Thursday, May 03, 2007

Growth of Arbitration in Brazil

As of 1995, when former President Fernando Henrique Cardoso took office, some amendments to Brazil’s 1988 Federal Constitution have been passed into law. Said amendments opened formerly closed sectors of the Brazilian economy, such as oil and gas, mining, energy, and telecommunications, to the extent that Brazil has become a very attractive destination to foreign direct investment ("FDI").

This boom in infrastructure projects in Brazil, especially those related to power generation and oil and gas, have resulted in a growing number of arbitration proceedings being held in Brazil (invariably involving multinational corporations).

In 2006, Brazil maintained its position as one of the world's most favored destinations for FDI worldwide.

It looks like Brazil has never been more attractive to foreign investors. I say this because Brazil has been enjoying increased levels of FDI in 2007.

It looks like that growth of arbitration in Brazil is guaranteed (at least, the growth of high profile arbitration).

Tuesday, January 02, 2007

The "Dark Side" of Brazilian Arbitration

Brazilian arbitration has a "dark side", which is unknown to foreign practitioners. That's the so-called "arbitragem pirata", as it has been named by Brazilian arbitration practitioners (meaning literally "pirate arbitration", in the sense of fake, fraudulent arbitration companies existing in Brazil).

These fake arbitration companies —they cannot be called "arbitral institutions"— have the sole purpose of generating profit to their owners, performing illegal activities to that end. Most of such companies pretend that they are courts of law and —to appear legitimate to the general public— they use symbols proprietary to the Brazilian court system. It is not uncommon that these fraudulent companies serve fictitious service-of-process notices on people who have never agreed to use arbitration in the first place, and the fake symbols give them "legitimacy".

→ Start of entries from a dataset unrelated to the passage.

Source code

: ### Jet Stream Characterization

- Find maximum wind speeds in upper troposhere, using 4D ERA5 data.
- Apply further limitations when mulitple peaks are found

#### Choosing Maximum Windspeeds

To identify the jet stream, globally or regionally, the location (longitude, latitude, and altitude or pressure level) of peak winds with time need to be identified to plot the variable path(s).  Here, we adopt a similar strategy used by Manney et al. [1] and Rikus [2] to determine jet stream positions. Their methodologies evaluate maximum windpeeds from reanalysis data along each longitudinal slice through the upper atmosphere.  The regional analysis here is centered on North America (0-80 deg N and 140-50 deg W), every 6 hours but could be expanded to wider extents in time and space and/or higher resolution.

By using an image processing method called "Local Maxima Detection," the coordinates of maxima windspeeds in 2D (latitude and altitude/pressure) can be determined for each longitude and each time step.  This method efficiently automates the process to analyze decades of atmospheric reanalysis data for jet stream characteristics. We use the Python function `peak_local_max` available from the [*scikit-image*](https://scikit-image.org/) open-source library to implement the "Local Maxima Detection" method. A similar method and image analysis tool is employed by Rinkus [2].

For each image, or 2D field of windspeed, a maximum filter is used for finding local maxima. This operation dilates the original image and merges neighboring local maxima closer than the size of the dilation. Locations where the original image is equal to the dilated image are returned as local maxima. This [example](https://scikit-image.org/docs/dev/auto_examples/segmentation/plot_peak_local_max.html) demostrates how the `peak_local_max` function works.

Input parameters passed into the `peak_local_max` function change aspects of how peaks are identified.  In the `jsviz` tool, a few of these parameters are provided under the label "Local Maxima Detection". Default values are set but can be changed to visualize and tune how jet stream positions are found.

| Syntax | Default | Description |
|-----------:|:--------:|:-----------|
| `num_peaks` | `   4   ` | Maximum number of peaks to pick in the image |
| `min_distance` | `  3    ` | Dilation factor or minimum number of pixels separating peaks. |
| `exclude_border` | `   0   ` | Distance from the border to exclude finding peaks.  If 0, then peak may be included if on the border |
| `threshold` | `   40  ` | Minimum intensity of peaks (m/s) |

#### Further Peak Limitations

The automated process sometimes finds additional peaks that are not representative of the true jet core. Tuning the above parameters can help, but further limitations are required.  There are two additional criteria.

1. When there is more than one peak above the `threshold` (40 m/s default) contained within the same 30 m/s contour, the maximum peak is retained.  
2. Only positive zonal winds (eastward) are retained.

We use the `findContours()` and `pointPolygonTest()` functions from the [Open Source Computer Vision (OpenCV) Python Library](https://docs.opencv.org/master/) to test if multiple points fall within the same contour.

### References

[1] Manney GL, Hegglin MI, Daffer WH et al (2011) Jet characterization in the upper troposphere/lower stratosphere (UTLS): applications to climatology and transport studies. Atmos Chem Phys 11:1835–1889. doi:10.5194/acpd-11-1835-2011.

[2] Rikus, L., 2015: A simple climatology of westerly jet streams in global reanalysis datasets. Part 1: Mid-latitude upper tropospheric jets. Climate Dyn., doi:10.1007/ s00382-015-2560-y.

Another scam used by those fraudulent organizations involves the offering of "mandatory" arbitrator courses, under the false allegation that arbitrators must receive certification in order to act as such (Brazilian law does not require that potential arbitrators have any particular qualifications in order to act as arbitrators, and anybody can act as arbitrators as long as they (i) have legal capacity, (ii) are trusted by the parties, and (iii) act with impartiality, independence, competence, diligence and discreetness). Said "mandatory" courses are advertised in national newspapers such as O Globo, published in Rio de Janeiro.

The good news is that some of these fake arbitration companies have already been shut down by the real courts of law, in several different Brazilian States. It is also worth mentioning a recent initiative of the Brazilian Ministry of Justice, which has created a booklet explaining what arbitration is all about, and warning the general public about the fraudulent arbitration companies that are —unfortunately— still selling their services to the general uninformed population.